No, I am not making this up. The Chron reports:
Gov. Jerry Brown on Tuesday responded to a federal court order to significantly reduce California’s prison population by proposing a $315 million plan to send thousands of inmates to private prisons and vacant county jail cells, hoping to avoid what he said would be a mass release of dangerous felons.
The cost could reach $700 million over two years, with much of the money likely to come from a $1.1 billion reserve fund in the state budget.
During a news conference at the Capitol, Brown bristled at the court’s suggestion that the state could continue its early release of certain inmates to meet the federal judges’ population cap. He noted that California has already reduced the prison population by some 46,000 inmates to comply with the court’s orders and said only the most dangerous convicts remain in state prison.
The judges have ordered the state to release an additional 9,600 inmates by the end of the year.
Brown, however, said sending them to available cells in privately run prisons within California and in other states, as well as to empty jail cells, is the best way to meet the court’s mandate without endangering public safety.
“Public safety is the priority, and we’ll take care of it,” the governor said. “The money is there.”

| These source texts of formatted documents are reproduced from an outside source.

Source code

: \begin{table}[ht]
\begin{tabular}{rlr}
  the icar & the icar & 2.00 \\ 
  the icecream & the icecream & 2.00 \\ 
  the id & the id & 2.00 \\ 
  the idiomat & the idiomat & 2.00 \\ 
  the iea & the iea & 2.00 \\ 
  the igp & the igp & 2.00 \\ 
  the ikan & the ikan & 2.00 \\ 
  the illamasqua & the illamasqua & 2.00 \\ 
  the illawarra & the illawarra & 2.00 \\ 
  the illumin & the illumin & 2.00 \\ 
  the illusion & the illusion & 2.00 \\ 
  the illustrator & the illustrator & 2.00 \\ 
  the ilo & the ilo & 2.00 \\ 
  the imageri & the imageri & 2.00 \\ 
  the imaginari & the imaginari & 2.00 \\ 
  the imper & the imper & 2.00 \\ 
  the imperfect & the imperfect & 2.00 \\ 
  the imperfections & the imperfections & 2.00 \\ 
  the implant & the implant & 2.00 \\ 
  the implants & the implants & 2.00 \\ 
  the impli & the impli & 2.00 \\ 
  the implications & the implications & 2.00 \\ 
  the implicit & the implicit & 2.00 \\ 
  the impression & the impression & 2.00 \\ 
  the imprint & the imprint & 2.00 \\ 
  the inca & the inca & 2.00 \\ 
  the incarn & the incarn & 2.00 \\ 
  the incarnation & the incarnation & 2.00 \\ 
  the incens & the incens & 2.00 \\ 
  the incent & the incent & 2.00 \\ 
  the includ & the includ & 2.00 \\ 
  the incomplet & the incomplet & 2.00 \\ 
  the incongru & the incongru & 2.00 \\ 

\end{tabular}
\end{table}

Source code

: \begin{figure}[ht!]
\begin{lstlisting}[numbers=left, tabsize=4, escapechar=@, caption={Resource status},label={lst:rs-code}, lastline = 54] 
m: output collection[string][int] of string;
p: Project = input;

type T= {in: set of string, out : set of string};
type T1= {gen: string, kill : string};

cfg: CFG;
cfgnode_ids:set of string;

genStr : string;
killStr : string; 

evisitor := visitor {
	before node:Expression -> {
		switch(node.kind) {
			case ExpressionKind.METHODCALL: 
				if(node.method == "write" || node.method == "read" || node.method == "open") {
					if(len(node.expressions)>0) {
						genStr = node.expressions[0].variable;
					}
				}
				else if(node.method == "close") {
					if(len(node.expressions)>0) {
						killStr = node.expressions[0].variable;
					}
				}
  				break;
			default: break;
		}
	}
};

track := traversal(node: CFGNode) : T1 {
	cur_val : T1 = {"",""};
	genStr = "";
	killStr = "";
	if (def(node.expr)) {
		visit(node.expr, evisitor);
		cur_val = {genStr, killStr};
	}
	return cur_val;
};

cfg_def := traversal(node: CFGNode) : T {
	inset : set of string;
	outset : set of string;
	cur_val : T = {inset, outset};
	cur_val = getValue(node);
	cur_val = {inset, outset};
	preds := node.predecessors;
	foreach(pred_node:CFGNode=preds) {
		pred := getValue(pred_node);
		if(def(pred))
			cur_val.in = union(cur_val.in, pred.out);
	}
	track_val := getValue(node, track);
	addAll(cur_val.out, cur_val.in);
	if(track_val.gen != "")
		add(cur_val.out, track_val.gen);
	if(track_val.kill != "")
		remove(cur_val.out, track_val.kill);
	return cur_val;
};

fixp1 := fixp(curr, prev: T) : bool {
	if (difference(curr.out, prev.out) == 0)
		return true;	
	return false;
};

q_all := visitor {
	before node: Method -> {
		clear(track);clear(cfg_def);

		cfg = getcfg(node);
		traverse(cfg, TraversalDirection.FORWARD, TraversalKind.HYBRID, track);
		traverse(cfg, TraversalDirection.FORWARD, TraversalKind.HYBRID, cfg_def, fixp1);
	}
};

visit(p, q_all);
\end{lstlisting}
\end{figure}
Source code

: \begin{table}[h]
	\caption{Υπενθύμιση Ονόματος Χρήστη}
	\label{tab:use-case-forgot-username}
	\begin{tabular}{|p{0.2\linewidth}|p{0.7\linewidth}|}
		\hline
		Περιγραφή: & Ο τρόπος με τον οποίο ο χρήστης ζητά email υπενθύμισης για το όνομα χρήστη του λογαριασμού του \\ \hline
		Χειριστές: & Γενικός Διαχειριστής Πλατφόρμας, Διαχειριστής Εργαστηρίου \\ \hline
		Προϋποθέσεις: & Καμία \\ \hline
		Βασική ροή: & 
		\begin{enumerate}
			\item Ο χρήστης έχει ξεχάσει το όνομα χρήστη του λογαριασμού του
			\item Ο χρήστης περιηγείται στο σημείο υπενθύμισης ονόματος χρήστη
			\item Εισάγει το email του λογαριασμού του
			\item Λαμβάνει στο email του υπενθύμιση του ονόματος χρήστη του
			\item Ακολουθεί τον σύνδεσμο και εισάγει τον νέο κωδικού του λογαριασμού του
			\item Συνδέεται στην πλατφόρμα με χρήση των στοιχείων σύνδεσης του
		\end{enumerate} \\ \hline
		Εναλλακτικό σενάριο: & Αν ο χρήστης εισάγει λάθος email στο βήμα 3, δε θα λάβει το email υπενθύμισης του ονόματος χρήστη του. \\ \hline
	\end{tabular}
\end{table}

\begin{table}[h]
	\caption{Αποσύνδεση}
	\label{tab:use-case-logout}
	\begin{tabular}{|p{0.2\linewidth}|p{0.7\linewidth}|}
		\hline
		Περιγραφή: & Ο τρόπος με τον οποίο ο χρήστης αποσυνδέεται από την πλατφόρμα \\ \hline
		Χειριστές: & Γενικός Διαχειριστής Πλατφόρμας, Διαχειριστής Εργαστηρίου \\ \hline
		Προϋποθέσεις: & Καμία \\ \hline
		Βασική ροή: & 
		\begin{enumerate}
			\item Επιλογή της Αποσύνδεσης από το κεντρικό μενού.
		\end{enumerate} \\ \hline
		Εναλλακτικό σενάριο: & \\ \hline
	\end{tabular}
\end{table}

Governor Brown, what on Earth were you thinking when you concocted this wasteful, ridiculous, idiotic plan? What do you mean, “the money is there”? California is in a state of fiscal disaster, and suddenly we have $315 million to invest in private prisons? And where was all this mysterious money when federal courts asked you why we pack people up like sardines and let them languish in their own feces without appropriate health care? Moreover, how will this lucrative investment manifest itself? Will Correctional Corporation of America and Geo build prisons on Californian soil? Or will we send more inmates than the 9,000 we currently have out of state to Arizona and Tennessee? How are you squaring this off with your traditional allies at the CCPOA? Are you going to put state guards in private prisons to make sure their interests are served, as well? After all the effort we put into realignment–and after countless experts have made reasonable suggestions to keep jail population law by not locking up people who should not be locked up in the first place–this is what it’s coming to? After expert witnesses agreed that decrowding prisons is not a danger to public safety, where does your information to the contrary come from? Can you find a decent, respectable criminal justice scholar in the entire state of California that thinks this is necessary? Are you trying to divert our attention from the fact that this is Day 51 of a hunger strike against the horrific conditions under which you hold inmates in solitary confinement? What the hell is going on?